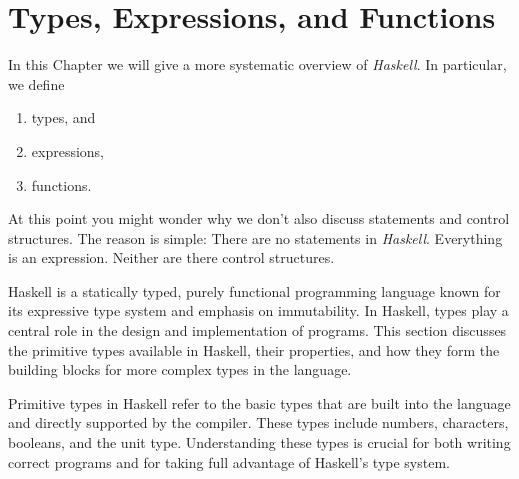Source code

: \chapter{Types, Expressions, and Functions}
In this Chapter we will give a more systematic overview of \textsl{Haskell}.  In particular, we define
\begin{enumerate}
\item types, and
\item expressions,
\item functions.
\end{enumerate}
At this point you might wonder why we don't also discuss statements and control structures.  The reason is
simple:  There are no statements in \textsl{Haskell}. Everything is an expression.  Neither are there control
structures. 

Haskell is a statically typed, purely functional programming language known for its expressive type system and emphasis on immutability. In Haskell, types play a central role in the design and implementation of programs. This section discusses the primitive types available in Haskell, their properties, and how they form the building blocks for more complex types in the language.

Primitive types in Haskell refer to the basic types that are built into the language and directly supported by the compiler. These types include numbers, characters, booleans, and the unit type. Understanding these types is crucial for both writing correct programs and for taking full advantage of Haskell's type system.

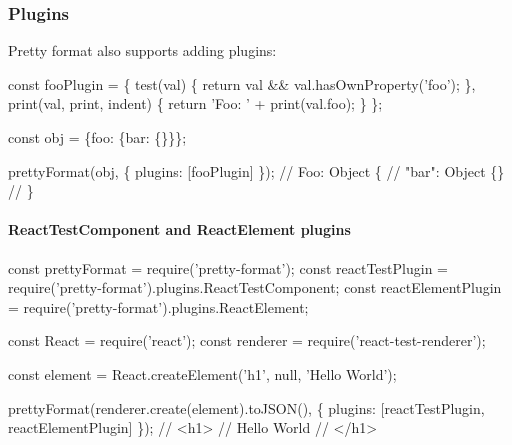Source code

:\subsubsection*{Plugins}

Pretty format also supports adding plugins\+:


\begin{DoxyCode}
const fooPlugin = \{
  test(val) \{
    return val && val.hasOwnProperty('foo');
  \},
  print(val, print, indent) \{
    return 'Foo: ' + print(val.foo);
  \}
\};

const obj = \{foo: \{bar: \{\}\}\};

prettyFormat(obj, \{
  plugins: [fooPlugin]
\});
// Foo: Object \{
//   "bar": Object \{\}
// \}
\end{DoxyCode}


\paragraph*{{\ttfamily React\+Test\+Component} and {\ttfamily React\+Element} plugins}


\begin{DoxyCode}
const prettyFormat = require('pretty-format');
const reactTestPlugin = require('pretty-format').plugins.ReactTestComponent;
const reactElementPlugin = require('pretty-format').plugins.ReactElement;

const React = require('react');
const renderer = require('react-test-renderer');

const element = React.createElement('h1', null, 'Hello World');

prettyFormat(renderer.create(element).toJSON(), \{
  plugins: [reactTestPlugin, reactElementPlugin]
\});
// <h1>
//   Hello World
// </h1>
\end{DoxyCode}
 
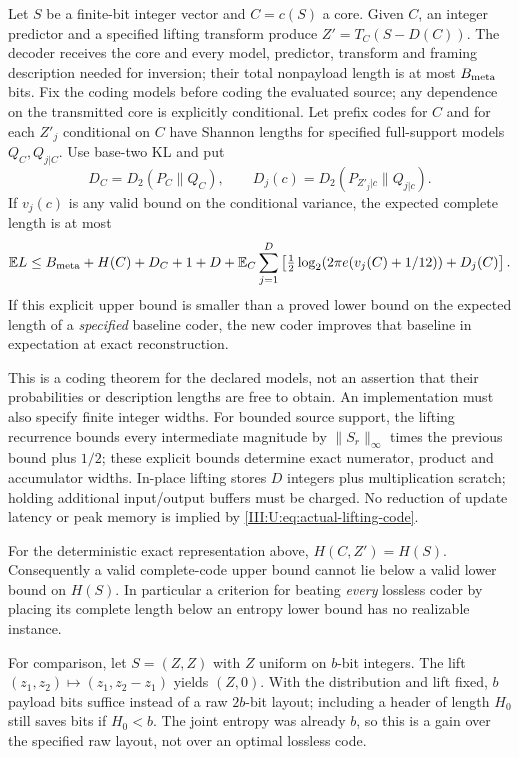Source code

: \begin{theorem}
\label{III:U:thm:actual-lifting-code}
Let $S$ be a finite-bit integer vector and $C=c(S)$ a core. Given $C$,
an integer predictor and a specified lifting transform produce
$Z'=T_C(S-D(C))$. The decoder receives the core and every model,
predictor, transform and framing description needed for inversion;
their total nonpayload length is at most $B_{\rm meta}$ bits.
Fix the coding models before coding the evaluated source; any dependence
on the transmitted core is explicitly conditional. Let prefix codes
for $C$ and for each $Z'_j$ conditional on $C$ have
Shannon lengths for specified full-support models $Q_C,Q_{j|C}$.
Use base-two KL and put
\[
 D_C=D_2(P_C\|Q_C),\qquad
 D_j(c)=D_2(P_{Z'_j|c}\|Q_{j|c}).
\]
If $v_j(c)$ is any valid bound on the conditional variance, the
expected complete length is at most
\begin{align}
 \mathbb E L\le B_{\rm meta}+H(C)+D_C+1+D
 +\mathbb E_C\sum_{j=1}^D\left[
 \tfrac12\log_2(2\pi e(v_j(C)+1/12))+D_j(C)\right].
 \label{III:U:eq:actual-lifting-code}
\end{align}
If this explicit upper bound is smaller than a proved lower bound
on the expected length of a \emph{specified} baseline coder, the new
coder improves that baseline in expectation at exact reconstruction.
\end{theorem}

This is a coding theorem for the declared models, not an assertion
that their probabilities or description lengths are free to obtain.
An implementation must also specify finite integer widths. For
bounded source support, the lifting recurrence bounds every intermediate
magnitude by $\|S_r\|_\infty$ times the previous bound plus $1/2$;
these explicit bounds determine exact numerator, product and accumulator
widths. In-place lifting stores $D$ integers plus multiplication scratch;
holding additional input/output buffers must be charged. No reduction
of update latency or peak memory is implied by \eqref{III:U:eq:actual-lifting-code}.

\begin{proposition}
\label{III:U:prop:no-universal-code-gain}
For the deterministic exact representation above,
$H(C,Z')=H(S)$. Consequently a valid complete-code upper bound cannot
lie below a valid lower bound on $H(S)$. In particular a
criterion for beating \emph{every} lossless coder by placing its
complete length below an entropy lower bound has no realizable instance.
\end{proposition}

For comparison, let $S=(Z,Z)$ with $Z$ uniform on $b$-bit integers.
The lift $(z_1,z_2)\mapsto(z_1,z_2-z_1)$ yields $(Z,0)$.
With the distribution and lift fixed, $b$ payload bits suffice instead
of a raw $2b$-bit layout; including a header of length $H_0$ still
saves bits if $H_0<b$. The joint entropy was already $b$, so this is
a gain over the specified raw layout, not over an optimal lossless code.

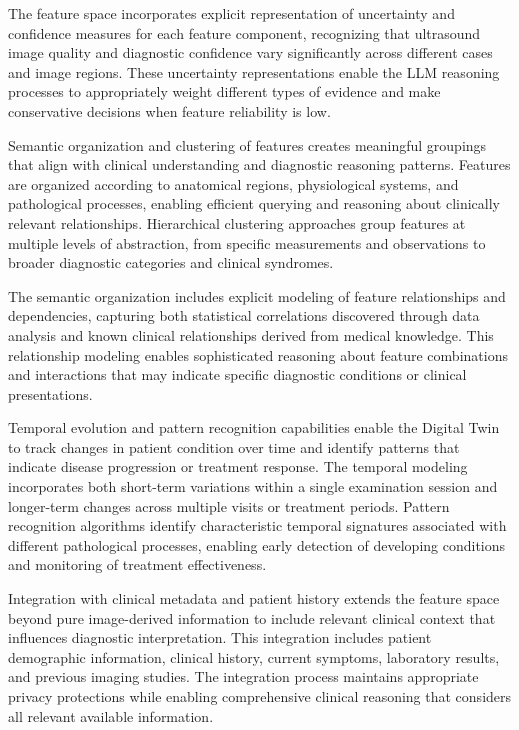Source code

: The feature space incorporates explicit representation of uncertainty and confidence measures for each feature component, recognizing that ultrasound image quality and diagnostic confidence vary significantly across different cases and image regions. These uncertainty representations enable the LLM reasoning processes to appropriately weight different types of evidence and make conservative decisions when feature reliability is low.

Semantic organization and clustering of features creates meaningful groupings that align with clinical understanding and diagnostic reasoning patterns. Features are organized according to anatomical regions, physiological systems, and pathological processes, enabling efficient querying and reasoning about clinically relevant relationships. Hierarchical clustering approaches group features at multiple levels of abstraction, from specific measurements and observations to broader diagnostic categories and clinical syndromes.

The semantic organization includes explicit modeling of feature relationships and dependencies, capturing both statistical correlations discovered through data analysis and known clinical relationships derived from medical knowledge. This relationship modeling enables sophisticated reasoning about feature combinations and interactions that may indicate specific diagnostic conditions or clinical presentations.

Temporal evolution and pattern recognition capabilities enable the Digital Twin to track changes in patient condition over time and identify patterns that indicate disease progression or treatment response. The temporal modeling incorporates both short-term variations within a single examination session and longer-term changes across multiple visits or treatment periods. Pattern recognition algorithms identify characteristic temporal signatures associated with different pathological processes, enabling early detection of developing conditions and monitoring of treatment effectiveness.

Integration with clinical metadata and patient history extends the feature space beyond pure image-derived information to include relevant clinical context that influences diagnostic interpretation. This integration includes patient demographic information, clinical history, current symptoms, laboratory results, and previous imaging studies. The integration process maintains appropriate privacy protections while enabling comprehensive clinical reasoning that considers all relevant available information.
···
◆ Problem description
Give the number of lines in the records where the word "implementation" occurs, and add nothing.

◆ Task result
2